Overcoming The “Fit But Fat” Syndrome

Training for a half marathon but cant lose weight? Cycling several times per week, but carrying excess weight?

The calories you burn during workouts are inconsequential to your overall body weight or body fat content! Instead, it is how well you use your exercise time to reprogram your daily physiology that matters.

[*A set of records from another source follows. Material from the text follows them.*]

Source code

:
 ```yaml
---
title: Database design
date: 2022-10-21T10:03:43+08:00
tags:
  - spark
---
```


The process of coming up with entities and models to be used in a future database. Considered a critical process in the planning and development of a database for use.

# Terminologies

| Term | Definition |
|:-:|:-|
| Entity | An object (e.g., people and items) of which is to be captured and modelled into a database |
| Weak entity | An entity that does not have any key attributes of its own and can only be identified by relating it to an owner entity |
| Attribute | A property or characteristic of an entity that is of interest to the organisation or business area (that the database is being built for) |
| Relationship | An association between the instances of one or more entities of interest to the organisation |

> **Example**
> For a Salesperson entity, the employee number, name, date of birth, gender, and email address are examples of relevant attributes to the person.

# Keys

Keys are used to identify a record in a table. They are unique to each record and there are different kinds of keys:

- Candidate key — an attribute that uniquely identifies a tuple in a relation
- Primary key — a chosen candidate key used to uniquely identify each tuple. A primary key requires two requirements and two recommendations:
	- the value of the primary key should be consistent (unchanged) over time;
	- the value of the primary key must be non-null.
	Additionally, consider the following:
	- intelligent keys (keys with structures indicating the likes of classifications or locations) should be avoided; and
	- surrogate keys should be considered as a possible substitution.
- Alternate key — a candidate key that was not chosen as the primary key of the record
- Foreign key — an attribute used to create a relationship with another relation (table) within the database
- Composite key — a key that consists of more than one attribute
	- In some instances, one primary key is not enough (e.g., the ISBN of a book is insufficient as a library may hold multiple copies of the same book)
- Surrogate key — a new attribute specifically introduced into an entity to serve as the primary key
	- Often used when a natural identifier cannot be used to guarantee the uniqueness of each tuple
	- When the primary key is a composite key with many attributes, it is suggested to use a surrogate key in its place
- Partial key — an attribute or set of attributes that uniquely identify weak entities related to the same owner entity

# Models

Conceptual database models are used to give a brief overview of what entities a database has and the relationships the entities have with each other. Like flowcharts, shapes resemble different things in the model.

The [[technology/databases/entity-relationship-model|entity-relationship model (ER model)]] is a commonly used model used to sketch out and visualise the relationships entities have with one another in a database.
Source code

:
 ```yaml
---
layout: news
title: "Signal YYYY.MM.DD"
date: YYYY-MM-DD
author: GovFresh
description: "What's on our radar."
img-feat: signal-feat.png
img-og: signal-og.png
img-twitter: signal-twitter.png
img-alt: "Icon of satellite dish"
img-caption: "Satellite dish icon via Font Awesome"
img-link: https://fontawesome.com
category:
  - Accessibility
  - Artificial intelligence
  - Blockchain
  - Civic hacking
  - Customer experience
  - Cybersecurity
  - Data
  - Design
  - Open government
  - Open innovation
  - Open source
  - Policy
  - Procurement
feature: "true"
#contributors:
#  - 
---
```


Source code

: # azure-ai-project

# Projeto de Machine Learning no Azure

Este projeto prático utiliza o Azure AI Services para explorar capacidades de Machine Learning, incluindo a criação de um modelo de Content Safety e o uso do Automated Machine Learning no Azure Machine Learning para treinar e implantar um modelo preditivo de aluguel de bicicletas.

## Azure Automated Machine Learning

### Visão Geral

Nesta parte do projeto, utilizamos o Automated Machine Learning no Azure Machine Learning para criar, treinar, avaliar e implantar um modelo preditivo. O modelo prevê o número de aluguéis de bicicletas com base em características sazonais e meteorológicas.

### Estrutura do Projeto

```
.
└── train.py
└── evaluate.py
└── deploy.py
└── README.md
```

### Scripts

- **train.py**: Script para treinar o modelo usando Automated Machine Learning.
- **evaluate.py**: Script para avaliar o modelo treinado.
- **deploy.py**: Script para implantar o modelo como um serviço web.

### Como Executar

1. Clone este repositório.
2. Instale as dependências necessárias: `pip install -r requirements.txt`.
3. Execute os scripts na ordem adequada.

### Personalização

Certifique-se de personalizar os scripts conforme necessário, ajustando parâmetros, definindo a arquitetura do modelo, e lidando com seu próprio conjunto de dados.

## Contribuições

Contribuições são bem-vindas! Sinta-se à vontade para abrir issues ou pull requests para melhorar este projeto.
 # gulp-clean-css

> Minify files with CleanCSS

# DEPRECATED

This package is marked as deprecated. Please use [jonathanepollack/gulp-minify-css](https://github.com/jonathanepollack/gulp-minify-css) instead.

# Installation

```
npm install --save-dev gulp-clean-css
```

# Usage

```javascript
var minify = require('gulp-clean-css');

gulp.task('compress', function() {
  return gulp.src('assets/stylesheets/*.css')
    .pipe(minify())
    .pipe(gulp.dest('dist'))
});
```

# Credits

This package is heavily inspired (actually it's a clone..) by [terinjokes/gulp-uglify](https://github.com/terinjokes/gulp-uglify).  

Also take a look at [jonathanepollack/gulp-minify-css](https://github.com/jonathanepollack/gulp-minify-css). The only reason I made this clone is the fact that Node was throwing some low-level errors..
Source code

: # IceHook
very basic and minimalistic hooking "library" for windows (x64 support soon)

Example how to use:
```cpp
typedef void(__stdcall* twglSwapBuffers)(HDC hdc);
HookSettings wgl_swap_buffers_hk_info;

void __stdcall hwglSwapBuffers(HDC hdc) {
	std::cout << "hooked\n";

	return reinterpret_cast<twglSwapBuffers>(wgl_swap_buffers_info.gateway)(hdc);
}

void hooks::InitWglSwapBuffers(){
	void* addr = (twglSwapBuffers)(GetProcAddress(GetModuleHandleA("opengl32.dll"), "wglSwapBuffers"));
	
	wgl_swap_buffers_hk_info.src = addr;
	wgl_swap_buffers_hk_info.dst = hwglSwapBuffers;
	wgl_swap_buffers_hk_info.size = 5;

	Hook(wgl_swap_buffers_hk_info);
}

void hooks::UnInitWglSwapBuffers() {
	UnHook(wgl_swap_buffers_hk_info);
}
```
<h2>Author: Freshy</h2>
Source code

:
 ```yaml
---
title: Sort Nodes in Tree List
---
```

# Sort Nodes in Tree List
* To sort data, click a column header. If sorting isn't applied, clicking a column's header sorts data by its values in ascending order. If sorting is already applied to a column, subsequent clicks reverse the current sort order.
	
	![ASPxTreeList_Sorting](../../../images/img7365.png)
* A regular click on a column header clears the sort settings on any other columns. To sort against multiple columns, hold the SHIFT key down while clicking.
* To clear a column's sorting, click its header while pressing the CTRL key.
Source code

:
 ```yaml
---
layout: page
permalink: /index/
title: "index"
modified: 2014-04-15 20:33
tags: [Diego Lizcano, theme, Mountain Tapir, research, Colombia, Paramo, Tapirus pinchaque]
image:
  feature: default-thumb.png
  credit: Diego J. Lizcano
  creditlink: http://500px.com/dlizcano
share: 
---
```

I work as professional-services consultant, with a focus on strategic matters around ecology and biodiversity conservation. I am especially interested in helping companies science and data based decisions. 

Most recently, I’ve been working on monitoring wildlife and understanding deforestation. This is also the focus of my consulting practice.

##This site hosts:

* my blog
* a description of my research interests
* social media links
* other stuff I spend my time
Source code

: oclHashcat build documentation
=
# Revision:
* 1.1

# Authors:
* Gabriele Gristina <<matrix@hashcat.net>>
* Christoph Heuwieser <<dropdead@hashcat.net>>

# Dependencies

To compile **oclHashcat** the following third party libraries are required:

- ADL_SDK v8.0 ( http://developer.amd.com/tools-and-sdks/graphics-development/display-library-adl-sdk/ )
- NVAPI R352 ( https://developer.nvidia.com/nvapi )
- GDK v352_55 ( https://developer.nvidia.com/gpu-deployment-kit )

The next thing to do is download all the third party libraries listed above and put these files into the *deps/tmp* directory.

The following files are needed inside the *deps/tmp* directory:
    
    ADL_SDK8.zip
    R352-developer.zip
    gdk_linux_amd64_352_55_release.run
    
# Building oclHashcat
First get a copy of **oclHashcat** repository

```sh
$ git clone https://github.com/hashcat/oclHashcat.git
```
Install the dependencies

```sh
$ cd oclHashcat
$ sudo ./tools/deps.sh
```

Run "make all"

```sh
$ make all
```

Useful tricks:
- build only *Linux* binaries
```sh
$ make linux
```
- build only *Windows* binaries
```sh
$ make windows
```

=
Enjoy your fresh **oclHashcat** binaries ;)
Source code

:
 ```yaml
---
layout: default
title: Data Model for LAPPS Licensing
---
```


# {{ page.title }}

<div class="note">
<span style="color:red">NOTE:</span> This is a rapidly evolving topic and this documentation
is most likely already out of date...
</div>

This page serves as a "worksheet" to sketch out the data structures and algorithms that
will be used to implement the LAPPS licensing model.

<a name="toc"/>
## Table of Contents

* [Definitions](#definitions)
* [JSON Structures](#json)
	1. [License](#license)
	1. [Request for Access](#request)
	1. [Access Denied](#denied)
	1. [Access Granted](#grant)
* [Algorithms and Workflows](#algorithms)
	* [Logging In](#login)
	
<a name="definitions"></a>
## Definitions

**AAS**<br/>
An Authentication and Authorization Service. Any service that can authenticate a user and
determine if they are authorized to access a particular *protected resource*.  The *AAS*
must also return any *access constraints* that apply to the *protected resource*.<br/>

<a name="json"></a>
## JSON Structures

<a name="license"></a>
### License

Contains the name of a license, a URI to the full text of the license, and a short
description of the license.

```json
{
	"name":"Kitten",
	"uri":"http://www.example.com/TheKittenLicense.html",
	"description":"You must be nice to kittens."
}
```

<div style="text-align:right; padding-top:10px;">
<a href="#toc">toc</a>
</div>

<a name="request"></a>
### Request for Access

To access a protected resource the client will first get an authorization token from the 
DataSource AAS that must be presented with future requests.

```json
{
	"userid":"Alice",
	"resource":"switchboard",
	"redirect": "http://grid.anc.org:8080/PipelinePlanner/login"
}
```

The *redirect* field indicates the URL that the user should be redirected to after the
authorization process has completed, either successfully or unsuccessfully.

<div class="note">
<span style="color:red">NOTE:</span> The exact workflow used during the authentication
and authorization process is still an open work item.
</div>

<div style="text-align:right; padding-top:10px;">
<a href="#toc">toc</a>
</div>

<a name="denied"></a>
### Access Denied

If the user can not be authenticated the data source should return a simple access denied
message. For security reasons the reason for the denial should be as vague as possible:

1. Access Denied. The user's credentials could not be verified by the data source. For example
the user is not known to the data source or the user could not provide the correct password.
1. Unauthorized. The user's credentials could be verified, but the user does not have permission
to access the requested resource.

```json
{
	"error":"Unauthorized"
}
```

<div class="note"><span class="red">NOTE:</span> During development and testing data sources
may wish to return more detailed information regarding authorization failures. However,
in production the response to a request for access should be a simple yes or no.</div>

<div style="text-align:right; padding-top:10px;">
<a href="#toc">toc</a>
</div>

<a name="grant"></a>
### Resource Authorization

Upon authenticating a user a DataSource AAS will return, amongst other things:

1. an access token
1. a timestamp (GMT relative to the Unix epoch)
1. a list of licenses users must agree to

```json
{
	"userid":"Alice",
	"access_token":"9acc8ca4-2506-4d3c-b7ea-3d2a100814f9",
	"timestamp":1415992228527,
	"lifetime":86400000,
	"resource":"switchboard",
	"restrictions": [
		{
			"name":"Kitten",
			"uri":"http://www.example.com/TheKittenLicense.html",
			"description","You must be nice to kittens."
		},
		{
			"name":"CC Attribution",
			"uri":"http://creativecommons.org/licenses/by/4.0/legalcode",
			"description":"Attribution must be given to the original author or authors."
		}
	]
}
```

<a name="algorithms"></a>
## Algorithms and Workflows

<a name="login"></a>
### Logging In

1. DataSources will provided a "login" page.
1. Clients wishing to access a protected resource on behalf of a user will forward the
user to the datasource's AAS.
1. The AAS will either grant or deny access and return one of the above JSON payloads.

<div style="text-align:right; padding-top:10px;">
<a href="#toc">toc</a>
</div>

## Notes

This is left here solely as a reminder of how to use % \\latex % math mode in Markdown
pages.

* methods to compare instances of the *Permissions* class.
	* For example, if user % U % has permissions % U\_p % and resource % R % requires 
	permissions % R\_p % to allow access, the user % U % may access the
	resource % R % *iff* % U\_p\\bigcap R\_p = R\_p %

“Many people say that, as they age, they eat and exercise the same amount but still gain weight. One of  the main causes of this is loss of muscle mass. Genetically, women have  less muscle than men, and as a woman ages, the preservation of lean  muscle becomes vital.  By the time you’ve hit 30, muscular strength begins to head south. But the majority of the decrease occurs after age 50, when it falls at the rate of 15 percent per decade. “Tom Holland,  Exercise Physiologist

“By Your mid-30s, most people still look young, but are already experiencing the BIG Three of aging: deteriorating lean muscle mass, worsening posture, and crumbling joints” say Robert Forster, Physical Therapist, PT and developer of the 24 Fit Workout.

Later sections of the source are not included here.